Without changing anything, set down every line shown below.
[Records for this exercise Boundary: Start]
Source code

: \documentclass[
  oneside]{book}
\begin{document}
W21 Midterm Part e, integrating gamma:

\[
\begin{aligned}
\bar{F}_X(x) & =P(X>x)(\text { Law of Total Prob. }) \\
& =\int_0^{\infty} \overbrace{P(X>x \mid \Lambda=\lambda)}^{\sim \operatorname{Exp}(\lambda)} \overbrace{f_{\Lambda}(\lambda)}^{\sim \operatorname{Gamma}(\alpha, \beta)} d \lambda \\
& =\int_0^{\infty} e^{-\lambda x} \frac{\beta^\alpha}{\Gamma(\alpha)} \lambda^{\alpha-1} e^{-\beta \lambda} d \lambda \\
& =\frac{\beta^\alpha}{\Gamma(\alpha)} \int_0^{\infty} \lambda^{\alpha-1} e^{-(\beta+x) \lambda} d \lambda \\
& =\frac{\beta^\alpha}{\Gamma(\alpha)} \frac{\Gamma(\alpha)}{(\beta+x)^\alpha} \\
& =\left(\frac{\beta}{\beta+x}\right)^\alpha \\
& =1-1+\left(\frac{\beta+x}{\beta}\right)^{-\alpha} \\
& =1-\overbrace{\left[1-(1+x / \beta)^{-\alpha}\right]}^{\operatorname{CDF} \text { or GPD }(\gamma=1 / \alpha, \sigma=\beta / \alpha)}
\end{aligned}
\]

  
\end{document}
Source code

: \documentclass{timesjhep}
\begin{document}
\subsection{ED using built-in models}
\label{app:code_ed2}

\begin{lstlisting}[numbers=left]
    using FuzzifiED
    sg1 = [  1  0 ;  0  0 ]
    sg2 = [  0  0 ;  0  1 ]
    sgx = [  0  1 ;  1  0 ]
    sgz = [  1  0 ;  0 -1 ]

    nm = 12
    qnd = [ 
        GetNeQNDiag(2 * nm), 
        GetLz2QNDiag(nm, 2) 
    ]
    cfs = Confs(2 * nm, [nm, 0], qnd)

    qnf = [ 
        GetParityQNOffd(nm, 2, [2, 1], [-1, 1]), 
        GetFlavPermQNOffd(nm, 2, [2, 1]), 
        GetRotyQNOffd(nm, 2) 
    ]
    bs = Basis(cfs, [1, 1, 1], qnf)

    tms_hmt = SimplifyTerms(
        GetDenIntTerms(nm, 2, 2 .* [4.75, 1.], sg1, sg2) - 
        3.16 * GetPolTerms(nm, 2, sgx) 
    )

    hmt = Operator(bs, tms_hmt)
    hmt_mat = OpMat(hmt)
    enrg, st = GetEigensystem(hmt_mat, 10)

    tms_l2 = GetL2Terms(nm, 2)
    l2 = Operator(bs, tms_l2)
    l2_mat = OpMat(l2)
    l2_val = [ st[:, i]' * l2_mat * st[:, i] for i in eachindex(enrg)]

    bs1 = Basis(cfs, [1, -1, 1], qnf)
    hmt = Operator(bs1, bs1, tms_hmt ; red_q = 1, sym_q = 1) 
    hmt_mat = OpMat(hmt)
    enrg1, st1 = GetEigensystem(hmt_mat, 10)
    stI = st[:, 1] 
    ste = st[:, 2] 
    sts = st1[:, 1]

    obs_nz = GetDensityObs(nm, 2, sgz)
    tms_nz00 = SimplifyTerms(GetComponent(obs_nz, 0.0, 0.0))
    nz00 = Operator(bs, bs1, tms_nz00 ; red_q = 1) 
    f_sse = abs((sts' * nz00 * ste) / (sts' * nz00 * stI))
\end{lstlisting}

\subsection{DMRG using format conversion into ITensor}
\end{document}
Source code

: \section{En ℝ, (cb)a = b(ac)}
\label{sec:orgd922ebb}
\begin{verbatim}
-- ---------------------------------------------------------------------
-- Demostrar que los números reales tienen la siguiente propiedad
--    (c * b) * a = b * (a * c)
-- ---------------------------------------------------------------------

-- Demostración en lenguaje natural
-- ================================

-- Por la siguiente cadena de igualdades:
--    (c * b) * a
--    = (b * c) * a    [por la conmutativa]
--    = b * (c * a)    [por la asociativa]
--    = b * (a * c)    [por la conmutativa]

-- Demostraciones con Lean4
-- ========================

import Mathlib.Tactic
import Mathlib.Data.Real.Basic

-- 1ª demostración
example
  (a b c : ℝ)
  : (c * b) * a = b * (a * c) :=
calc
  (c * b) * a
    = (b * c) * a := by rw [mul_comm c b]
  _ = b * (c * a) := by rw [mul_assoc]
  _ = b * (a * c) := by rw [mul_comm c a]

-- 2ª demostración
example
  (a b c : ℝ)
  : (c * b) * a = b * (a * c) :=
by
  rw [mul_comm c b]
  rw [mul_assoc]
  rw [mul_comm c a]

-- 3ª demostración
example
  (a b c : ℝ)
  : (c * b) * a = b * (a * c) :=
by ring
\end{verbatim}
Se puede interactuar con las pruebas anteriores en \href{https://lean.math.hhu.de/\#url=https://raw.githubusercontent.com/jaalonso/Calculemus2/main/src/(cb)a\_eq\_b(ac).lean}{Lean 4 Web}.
[Records for this exercise Boundary: End]
■ **Response area**
Source code

: \documentclass[
  oneside]{book}
\begin{document}
W21 Midterm Part e, integrating gamma:

\[
\begin{aligned}
\bar{F}_X(x) & =P(X>x)(\text { Law of Total Prob. }) \\
& =\int_0^{\infty} \overbrace{P(X>x \mid \Lambda=\lambda)}^{\sim \operatorname{Exp}(\lambda)} \overbrace{f_{\Lambda}(\lambda)}^{\sim \operatorname{Gamma}(\alpha, \beta)} d \lambda \\
& =\int_0^{\infty} e^{-\lambda x} \frac{\beta^\alpha}{\Gamma(\alpha)} \lambda^{\alpha-1} e^{-\beta \lambda} d \lambda \\
& =\frac{\beta^\alpha}{\Gamma(\alpha)} \int_0^{\infty} \lambda^{\alpha-1} e^{-(\beta+x) \lambda} d \lambda \\
& =\frac{\beta^\alpha}{\Gamma(\alpha)} \frac{\Gamma(\alpha)}{(\beta+x)^\alpha} \\
& =\left(\frac{\beta}{\beta+x}\right)^\alpha \\
& =1-1+\left(\frac{\beta+x}{\beta}\right)^{-\alpha} \\
& =1-\overbrace{\left[1-(1+x / \beta)^{-\alpha}\right]}^{\operatorname{CDF} \text { or GPD }(\gamma=1 / \alpha, \sigma=\beta / \alpha)}
\end{aligned}
\]

  
\end{document}
Source code

: \documentclass{timesjhep}
\begin{document}
\subsection{ED using built-in models}
\label{app:code_ed2}

\begin{lstlisting}[numbers=left]
    using FuzzifiED
    sg1 = [  1  0 ;  0  0 ]
    sg2 = [  0  0 ;  0  1 ]
    sgx = [  0  1 ;  1  0 ]
    sgz = [  1  0 ;  0 -1 ]

    nm = 12
    qnd = [ 
        GetNeQNDiag(2 * nm), 
        GetLz2QNDiag(nm, 2) 
    ]
    cfs = Confs(2 * nm, [nm, 0], qnd)

    qnf = [ 
        GetParityQNOffd(nm, 2, [2, 1], [-1, 1]), 
        GetFlavPermQNOffd(nm, 2, [2, 1]), 
        GetRotyQNOffd(nm, 2) 
    ]
    bs = Basis(cfs, [1, 1, 1], qnf)

    tms_hmt = SimplifyTerms(
        GetDenIntTerms(nm, 2, 2 .* [4.75, 1.], sg1, sg2) - 
        3.16 * GetPolTerms(nm, 2, sgx) 
    )

    hmt = Operator(bs, tms_hmt)
    hmt_mat = OpMat(hmt)
    enrg, st = GetEigensystem(hmt_mat, 10)

    tms_l2 = GetL2Terms(nm, 2)
    l2 = Operator(bs, tms_l2)
    l2_mat = OpMat(l2)
    l2_val = [ st[:, i]' * l2_mat * st[:, i] for i in eachindex(enrg)]

    bs1 = Basis(cfs, [1, -1, 1], qnf)
    hmt = Operator(bs1, bs1, tms_hmt ; red_q = 1, sym_q = 1) 
    hmt_mat = OpMat(hmt)
    enrg1, st1 = GetEigensystem(hmt_mat, 10)
    stI = st[:, 1] 
    ste = st[:, 2] 
    sts = st1[:, 1]

    obs_nz = GetDensityObs(nm, 2, sgz)
    tms_nz00 = SimplifyTerms(GetComponent(obs_nz, 0.0, 0.0))
    nz00 = Operator(bs, bs1, tms_nz00 ; red_q = 1) 
    f_sse = abs((sts' * nz00 * ste) / (sts' * nz00 * stI))
\end{lstlisting}

\subsection{DMRG using format conversion into ITensor}
\end{document}
Source code

: \section{En ℝ, (cb)a = b(ac)}
\label{sec:orgd922ebb}
\begin{verbatim}
-- ---------------------------------------------------------------------
-- Demostrar que los números reales tienen la siguiente propiedad
--    (c * b) * a = b * (a * c)
-- ---------------------------------------------------------------------

-- Demostración en lenguaje natural
-- ================================

-- Por la siguiente cadena de igualdades:
--    (c * b) * a
--    = (b * c) * a    [por la conmutativa]
--    = b * (c * a)    [por la asociativa]
--    = b * (a * c)    [por la conmutativa]

-- Demostraciones con Lean4
-- ========================

import Mathlib.Tactic
import Mathlib.Data.Real.Basic

-- 1ª demostración
example
  (a b c : ℝ)
  : (c * b) * a = b * (a * c) :=
calc
  (c * b) * a
    = (b * c) * a := by rw [mul_comm c b]
  _ = b * (c * a) := by rw [mul_assoc]
  _ = b * (a * c) := by rw [mul_comm c a]

-- 2ª demostración
example
  (a b c : ℝ)
  : (c * b) * a = b * (a * c) :=
by
  rw [mul_comm c b]
  rw [mul_assoc]
  rw [mul_comm c a]

-- 3ª demostración
example
  (a b c : ℝ)
  : (c * b) * a = b * (a * c) :=
by ring
\end{verbatim}
Se puede interactuar con las pruebas anteriores en \href{https://lean.math.hhu.de/\#url=https://raw.githubusercontent.com/jaalonso/Calculemus2/main/src/(cb)a\_eq\_b(ac).lean}{Lean 4 Web}.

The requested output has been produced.